# Prompt:
Output nothing but the lines from the first line of the entries to the line with "又以太牢策告宗廟有司奏故事聘", inclusive, exactly as they read.

# The records:
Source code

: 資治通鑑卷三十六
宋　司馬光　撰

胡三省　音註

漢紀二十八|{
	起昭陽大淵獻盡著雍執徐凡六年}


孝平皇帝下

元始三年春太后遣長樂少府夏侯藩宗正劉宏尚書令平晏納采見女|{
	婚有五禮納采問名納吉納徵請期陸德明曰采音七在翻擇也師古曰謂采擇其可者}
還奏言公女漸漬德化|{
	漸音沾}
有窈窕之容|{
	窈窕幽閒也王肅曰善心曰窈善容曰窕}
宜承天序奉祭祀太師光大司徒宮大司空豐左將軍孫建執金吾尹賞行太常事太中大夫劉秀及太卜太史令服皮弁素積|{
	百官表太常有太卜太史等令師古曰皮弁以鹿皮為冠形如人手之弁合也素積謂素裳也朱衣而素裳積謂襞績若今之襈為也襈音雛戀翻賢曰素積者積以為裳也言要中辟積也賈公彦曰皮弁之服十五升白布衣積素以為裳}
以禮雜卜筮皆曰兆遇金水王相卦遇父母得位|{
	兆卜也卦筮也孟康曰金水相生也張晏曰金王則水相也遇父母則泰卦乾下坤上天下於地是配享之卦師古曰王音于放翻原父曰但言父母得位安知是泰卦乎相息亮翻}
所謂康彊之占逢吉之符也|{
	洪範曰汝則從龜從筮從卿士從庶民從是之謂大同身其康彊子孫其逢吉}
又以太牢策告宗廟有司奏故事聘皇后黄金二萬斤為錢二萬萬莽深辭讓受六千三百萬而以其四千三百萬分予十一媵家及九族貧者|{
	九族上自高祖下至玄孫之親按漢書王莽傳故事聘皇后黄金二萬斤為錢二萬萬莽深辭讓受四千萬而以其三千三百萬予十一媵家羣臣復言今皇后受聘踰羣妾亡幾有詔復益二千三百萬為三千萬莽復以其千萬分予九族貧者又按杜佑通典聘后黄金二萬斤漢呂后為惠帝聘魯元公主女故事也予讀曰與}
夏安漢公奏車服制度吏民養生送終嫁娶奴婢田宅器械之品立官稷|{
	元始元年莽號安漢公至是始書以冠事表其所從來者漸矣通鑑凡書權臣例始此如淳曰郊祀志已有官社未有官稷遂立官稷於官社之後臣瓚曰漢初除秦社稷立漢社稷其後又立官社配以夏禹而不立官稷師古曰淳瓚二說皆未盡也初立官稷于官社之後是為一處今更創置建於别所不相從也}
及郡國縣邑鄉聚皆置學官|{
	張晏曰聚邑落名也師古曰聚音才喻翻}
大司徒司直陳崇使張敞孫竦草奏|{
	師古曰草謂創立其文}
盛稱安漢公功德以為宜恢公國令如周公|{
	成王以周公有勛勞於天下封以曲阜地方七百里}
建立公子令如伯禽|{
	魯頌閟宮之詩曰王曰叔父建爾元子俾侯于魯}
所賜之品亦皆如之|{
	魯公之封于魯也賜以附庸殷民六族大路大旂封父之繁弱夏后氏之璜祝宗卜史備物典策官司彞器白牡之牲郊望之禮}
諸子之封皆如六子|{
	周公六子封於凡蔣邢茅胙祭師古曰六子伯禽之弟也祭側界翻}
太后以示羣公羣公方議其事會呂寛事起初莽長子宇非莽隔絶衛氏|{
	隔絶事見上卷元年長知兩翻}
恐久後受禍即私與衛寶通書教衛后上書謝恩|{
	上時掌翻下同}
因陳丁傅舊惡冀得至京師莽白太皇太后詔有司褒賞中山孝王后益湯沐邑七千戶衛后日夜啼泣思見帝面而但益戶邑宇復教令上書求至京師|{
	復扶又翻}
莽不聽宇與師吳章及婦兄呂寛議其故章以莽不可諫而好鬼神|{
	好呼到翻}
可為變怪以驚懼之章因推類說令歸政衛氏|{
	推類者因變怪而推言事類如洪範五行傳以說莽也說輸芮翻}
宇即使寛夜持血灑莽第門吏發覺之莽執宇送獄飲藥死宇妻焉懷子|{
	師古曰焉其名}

# Output below:
Source code

: 資治通鑑卷三十六
宋　司馬光　撰

胡三省　音註

漢紀二十八|{
	起昭陽大淵獻盡著雍執徐凡六年}


孝平皇帝下

元始三年春太后遣長樂少府夏侯藩宗正劉宏尚書令平晏納采見女|{
	婚有五禮納采問名納吉納徵請期陸德明曰采音七在翻擇也師古曰謂采擇其可者}
還奏言公女漸漬德化|{
	漸音沾}
有窈窕之容|{
	窈窕幽閒也王肅曰善心曰窈善容曰窕}
宜承天序奉祭祀太師光大司徒宮大司空豐左將軍孫建執金吾尹賞行太常事太中大夫劉秀及太卜太史令服皮弁素積|{
	百官表太常有太卜太史等令師古曰皮弁以鹿皮為冠形如人手之弁合也素積謂素裳也朱衣而素裳積謂襞績若今之襈為也襈音雛戀翻賢曰素積者積以為裳也言要中辟積也賈公彦曰皮弁之服十五升白布衣積素以為裳}
以禮雜卜筮皆曰兆遇金水王相卦遇父母得位|{
	兆卜也卦筮也孟康曰金水相生也張晏曰金王則水相也遇父母則泰卦乾下坤上天下於地是配享之卦師古曰王音于放翻原父曰但言父母得位安知是泰卦乎相息亮翻}
所謂康彊之占逢吉之符也|{
	洪範曰汝則從龜從筮從卿士從庶民從是之謂大同身其康彊子孫其逢吉}
又以太牢策告宗廟有司奏故事聘皇后黄金二萬斤為錢二萬萬莽深辭讓受六千三百萬而以其四千三百萬分予十一媵家及九族貧者|{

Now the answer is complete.